The complete listing should be transcribed precisely.

==== MATERIAL FOR THE TASK ====

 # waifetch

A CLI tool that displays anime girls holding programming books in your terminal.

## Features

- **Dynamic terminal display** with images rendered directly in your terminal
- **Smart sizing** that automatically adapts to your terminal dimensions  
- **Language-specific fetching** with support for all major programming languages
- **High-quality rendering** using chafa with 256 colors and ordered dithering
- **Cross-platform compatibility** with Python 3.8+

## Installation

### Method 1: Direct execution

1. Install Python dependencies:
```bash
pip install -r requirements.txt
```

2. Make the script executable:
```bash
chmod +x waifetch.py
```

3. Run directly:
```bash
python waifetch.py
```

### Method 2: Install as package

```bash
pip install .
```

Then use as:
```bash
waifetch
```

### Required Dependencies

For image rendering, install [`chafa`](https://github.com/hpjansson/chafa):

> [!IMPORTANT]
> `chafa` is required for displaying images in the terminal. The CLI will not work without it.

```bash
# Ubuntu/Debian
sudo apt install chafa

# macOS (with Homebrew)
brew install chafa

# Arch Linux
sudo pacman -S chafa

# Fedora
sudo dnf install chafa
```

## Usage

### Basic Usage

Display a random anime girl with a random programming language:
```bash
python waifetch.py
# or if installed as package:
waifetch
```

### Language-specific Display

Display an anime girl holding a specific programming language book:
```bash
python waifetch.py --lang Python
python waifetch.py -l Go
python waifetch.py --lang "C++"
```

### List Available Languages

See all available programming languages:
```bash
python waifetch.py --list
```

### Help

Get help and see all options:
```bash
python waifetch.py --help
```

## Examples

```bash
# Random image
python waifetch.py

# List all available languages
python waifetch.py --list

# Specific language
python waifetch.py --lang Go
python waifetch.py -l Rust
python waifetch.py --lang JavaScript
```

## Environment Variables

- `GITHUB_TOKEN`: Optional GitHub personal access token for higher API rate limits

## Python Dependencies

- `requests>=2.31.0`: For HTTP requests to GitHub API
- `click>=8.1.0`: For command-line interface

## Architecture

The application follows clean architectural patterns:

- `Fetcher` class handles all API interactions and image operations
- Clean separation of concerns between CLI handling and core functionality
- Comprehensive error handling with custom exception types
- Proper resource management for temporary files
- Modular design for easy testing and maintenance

====

● **OUTPUT FOR THIS TASK**:
 # waifetch

A CLI tool that displays anime girls holding programming books in your terminal.

## Features

- **Dynamic terminal display** with images rendered directly in your terminal
- **Smart sizing** that automatically adapts to your terminal dimensions  
- **Language-specific fetching** with support for all major programming languages
- **High-quality rendering** using chafa with 256 colors and ordered dithering
- **Cross-platform compatibility** with Python 3.8+

## Installation

### Method 1: Direct execution

1. Install Python dependencies:
```bash
pip install -r requirements.txt
```

2. Make the script executable:
```bash
chmod +x waifetch.py
```

3. Run directly:
```bash
python waifetch.py
```

### Method 2: Install as package

```bash
pip install .
```

Then use as:
```bash
waifetch
```

### Required Dependencies

For image rendering, install [`chafa`](https://github.com/hpjansson/chafa):

> [!IMPORTANT]
> `chafa` is required for displaying images in the terminal. The CLI will not work without it.

```bash
# Ubuntu/Debian
sudo apt install chafa

# macOS (with Homebrew)
brew install chafa

# Arch Linux
sudo pacman -S chafa

# Fedora
sudo dnf install chafa
```

## Usage

### Basic Usage

Display a random anime girl with a random programming language:
```bash
python waifetch.py
# or if installed as package:
waifetch
```

### Language-specific Display

Display an anime girl holding a specific programming language book:
```bash
python waifetch.py --lang Python
python waifetch.py -l Go
python waifetch.py --lang "C++"
```

### List Available Languages

See all available programming languages:
```bash
python waifetch.py --list
```

### Help

Get help and see all options:
```bash
python waifetch.py --help
```

## Examples

```bash
# Random image
python waifetch.py

# List all available languages
python waifetch.py --list

# Specific language
python waifetch.py --lang Go
python waifetch.py -l Rust
python waifetch.py --lang JavaScript
```

## Environment Variables

- `GITHUB_TOKEN`: Optional GitHub personal access token for higher API rate limits

## Python Dependencies

- `requests>=2.31.0`: For HTTP requests to GitHub API
- `click>=8.1.0`: For command-line interface

## Architecture

The application follows clean architectural patterns:

- `Fetcher` class handles all API interactions and image operations
- Clean separation of concerns between CLI handling and core functionality
- Comprehensive error handling with custom exception types
- Proper resource management for temporary files
- Modular design for easy testing and maintenance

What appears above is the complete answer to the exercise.